A MESSAGE FOR SHROVETIDE
In a
world of limits and borders, we are accustomed to well-established lines
defining the beginning and end of most things in it. The liturgical cycle is full of such lines,
and we know very well, for example, that Lent begins on Ash Wednesday and ends
with the Easter Vigil. It is therefore a
little unsettling to realize that the transition from the Christmas Cycle to
the Easter Cycle is a good deal more fluid than we might imagine.
Consider,
for example, that our Sunday vestments have changed from the white of
Christmastide to the green of Epiphanytide, and now today to the violet of
Shrovetide. When did Christmas
officially end? Are there really only
twelve days of Christmas? Surely not,
and it would be inappropriate to take down our nativity scene, with its wise
men and their camels, on Twelfth Night, which is the very Feast of the Epiphany
and the start of an Octave that extends Christmas at least another eight
days. And what about those Sundays after
Epiphany, are they part of the Christmas Cycle too? In fact, yes, they are. Like Lent and Eastertide, Christmas extends
forty days and forty nights, ending with Candlemas, the Feast of the
Presentation of the Christ Child in the Temple. Candlemas, then, on February 2nd,
is the official end of the Christmas Cycle.
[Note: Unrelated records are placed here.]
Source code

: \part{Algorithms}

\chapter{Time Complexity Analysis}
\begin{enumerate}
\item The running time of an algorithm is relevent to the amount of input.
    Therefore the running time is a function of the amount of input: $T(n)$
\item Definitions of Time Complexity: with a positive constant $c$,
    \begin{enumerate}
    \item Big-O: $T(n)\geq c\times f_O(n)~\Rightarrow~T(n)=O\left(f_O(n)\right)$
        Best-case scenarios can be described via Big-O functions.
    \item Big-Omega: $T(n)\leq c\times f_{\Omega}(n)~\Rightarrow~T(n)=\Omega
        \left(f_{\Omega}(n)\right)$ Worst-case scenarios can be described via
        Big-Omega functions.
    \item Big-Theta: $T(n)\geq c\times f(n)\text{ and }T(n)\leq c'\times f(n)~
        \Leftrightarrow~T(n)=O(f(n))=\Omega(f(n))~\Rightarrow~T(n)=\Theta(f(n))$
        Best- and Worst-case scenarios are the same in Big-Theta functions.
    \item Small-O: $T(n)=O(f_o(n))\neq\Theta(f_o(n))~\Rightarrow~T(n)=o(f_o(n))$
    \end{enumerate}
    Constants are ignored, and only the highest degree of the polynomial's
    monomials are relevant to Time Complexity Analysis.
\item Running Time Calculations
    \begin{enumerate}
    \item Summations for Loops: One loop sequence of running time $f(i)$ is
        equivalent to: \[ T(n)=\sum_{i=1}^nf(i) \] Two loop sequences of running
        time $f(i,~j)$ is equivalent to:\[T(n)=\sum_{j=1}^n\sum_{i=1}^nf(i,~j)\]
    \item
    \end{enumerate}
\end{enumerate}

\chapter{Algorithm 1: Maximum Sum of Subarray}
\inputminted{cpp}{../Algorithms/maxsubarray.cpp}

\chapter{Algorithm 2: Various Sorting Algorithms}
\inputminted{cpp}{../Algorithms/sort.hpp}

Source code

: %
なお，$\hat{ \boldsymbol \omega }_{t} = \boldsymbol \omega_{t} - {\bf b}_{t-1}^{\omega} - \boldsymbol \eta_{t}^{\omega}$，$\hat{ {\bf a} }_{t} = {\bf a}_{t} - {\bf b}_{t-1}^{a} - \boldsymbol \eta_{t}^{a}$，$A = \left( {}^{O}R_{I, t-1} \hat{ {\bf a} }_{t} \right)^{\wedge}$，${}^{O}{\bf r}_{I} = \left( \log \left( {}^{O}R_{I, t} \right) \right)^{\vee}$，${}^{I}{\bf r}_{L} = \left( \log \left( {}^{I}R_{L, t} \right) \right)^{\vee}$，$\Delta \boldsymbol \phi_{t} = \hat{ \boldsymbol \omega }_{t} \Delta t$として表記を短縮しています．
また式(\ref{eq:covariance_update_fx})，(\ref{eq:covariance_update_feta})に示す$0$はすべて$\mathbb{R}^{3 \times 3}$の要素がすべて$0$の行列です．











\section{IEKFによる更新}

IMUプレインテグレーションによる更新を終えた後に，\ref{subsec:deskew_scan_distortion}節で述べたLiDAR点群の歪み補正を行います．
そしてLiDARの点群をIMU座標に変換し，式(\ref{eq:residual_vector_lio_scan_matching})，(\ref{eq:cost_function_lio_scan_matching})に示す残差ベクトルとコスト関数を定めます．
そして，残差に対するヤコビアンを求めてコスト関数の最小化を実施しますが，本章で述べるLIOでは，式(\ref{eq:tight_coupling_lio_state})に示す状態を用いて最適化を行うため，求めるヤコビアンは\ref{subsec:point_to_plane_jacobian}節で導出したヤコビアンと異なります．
And because today is only January 28th, Christmas isn’t quite
over yet.
But wait
a minute! Our vestments have changed to the
violet of penance, the Gloria in Excelsis
isn’t said at Mass, the whole purpose of Shrovetide is to prepare us for Lent,
which in turn prepares us for Easter.
Doesn’t today, then, herald in the Easter Cycle? Indeed, we currently find ourselves in a kind
of liturgical confusion, with one foot in Christmas and the other already
stepping forward with our seventy-day countdown (Septuagesima = 70) to Easter. It doesn’t happen this way every year of
course, as Septuagesima Sunday often falls after
February 2nd. In those years,
there is a period where our feet are planted in a no-man’s land belonging to neither season, which can be equally
unsettling.
So what
lesson should we draw from this strange liturgical anomaly? Simply that liturgy reflects life, where are no
firm ines of demarcation separating our childhood from adulthood, youth from
middle age, the prime of our lives from our senior years. We gradually progress from one to the other,
and so it is with our spiritual and liturgical life. Our tendency is to set limits, but in reality
there are overlapping periods of part-joy and part-sorrow, part-health and part-sickness,
feast and famine, and so on. The Church
reminds us of this specifically in our marriage vows, and we would do well to
apply them to our Shrovetide these next few weeks. First confess your sins and do penance, then
enjoy your Mardi Gras in childlike innocency.
Joyful mysteries, sorrowful mysteries, they’re all mingled together in
our lives, and the only real dividing line is that which separates us from the
glorious mysteries. That line is
death. Let’s start preparing for it.